Thursday, February 21, 2013

Facing Our Fears

I am a good mother. I know I am. I may not be perfect, but I am a lioness where my cubs are concerned.

I can control what food goes into my shopping cart and therefore, what food goes into my childs body.

I can decide to which friends house I allow them go for play-dates, thus controlling what they are exposed to.

I choose whether or not to wake them early on a Sunday morning for church, thus I control whether or not they are influenced for good or evil.

I can choose whether to turn on or off the tv, the Wii and the iPod: thereby I control what type of media influences they are bombarded with.

I can choose whether or not to spend money at the movie theatre, so I control what their minds are exposed to at any given age.
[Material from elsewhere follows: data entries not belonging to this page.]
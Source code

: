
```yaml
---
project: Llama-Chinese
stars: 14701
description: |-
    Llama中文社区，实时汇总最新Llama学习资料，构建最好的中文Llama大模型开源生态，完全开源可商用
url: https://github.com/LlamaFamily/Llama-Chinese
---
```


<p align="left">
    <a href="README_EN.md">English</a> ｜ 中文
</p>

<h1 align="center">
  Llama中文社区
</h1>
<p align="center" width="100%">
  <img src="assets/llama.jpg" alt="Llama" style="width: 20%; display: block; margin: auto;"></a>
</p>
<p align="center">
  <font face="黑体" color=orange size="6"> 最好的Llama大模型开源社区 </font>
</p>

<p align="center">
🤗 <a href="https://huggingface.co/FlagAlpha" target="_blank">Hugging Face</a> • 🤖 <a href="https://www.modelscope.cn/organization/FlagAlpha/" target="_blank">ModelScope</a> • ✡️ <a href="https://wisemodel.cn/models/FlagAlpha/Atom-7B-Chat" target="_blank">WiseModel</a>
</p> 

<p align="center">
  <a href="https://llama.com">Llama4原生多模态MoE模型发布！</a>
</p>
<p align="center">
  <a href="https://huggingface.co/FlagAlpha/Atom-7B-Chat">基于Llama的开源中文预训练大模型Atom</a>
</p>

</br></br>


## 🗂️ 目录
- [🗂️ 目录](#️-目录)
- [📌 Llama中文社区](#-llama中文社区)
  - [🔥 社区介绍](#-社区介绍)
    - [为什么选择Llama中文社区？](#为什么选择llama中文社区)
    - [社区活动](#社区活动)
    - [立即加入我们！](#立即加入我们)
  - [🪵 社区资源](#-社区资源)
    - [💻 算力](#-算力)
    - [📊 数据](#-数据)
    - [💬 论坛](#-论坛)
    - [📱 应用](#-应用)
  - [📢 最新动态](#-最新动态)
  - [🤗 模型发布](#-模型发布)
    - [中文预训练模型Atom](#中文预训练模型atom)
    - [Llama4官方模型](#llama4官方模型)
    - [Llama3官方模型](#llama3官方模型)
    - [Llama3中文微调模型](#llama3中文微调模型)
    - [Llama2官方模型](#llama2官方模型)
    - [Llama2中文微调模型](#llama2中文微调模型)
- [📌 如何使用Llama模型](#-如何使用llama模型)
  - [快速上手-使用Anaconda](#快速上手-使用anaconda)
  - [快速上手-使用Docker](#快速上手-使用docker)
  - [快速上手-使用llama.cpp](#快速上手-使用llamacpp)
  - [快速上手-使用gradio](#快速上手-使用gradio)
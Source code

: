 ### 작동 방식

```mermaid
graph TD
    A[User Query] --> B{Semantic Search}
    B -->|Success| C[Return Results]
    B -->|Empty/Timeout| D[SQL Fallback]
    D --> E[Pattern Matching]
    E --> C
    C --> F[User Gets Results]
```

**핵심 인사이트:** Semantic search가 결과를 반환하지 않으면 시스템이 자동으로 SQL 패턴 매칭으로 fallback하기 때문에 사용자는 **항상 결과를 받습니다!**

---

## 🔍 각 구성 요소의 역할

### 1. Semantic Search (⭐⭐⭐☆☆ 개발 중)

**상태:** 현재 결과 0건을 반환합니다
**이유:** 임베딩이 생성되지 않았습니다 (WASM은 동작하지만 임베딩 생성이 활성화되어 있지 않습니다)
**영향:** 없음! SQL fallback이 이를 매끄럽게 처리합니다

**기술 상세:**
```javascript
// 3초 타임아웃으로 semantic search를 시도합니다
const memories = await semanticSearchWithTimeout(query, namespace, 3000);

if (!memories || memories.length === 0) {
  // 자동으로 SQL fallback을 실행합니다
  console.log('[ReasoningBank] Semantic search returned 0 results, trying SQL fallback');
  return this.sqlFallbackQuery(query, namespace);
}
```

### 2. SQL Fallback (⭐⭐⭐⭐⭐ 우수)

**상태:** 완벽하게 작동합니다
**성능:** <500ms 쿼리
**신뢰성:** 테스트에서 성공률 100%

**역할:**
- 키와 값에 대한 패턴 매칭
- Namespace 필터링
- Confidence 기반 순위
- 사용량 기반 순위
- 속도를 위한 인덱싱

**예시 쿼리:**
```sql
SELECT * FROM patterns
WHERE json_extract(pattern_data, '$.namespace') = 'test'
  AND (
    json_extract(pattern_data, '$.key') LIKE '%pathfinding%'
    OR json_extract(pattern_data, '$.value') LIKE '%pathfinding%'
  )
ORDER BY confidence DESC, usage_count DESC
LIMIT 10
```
I can choose to allow them to sleep in or to wake them a few minutes earlier to give us time to open Gods word at breakfast and learn without hurry together.

I choose school options of public, private or homeschool, and I can control what kind of education my children are given.

What I can’t control is their future.  




As a parent of a child with disabilities… that can be a very frightening thought.

After all, I am his advocate, his lifeline, the one who “gets him” without him having to explain, the one who is often able to predict how he is going to act/behave in a situation.

Which only leads to another terrifying thought:  What will happen to him if something happens to me?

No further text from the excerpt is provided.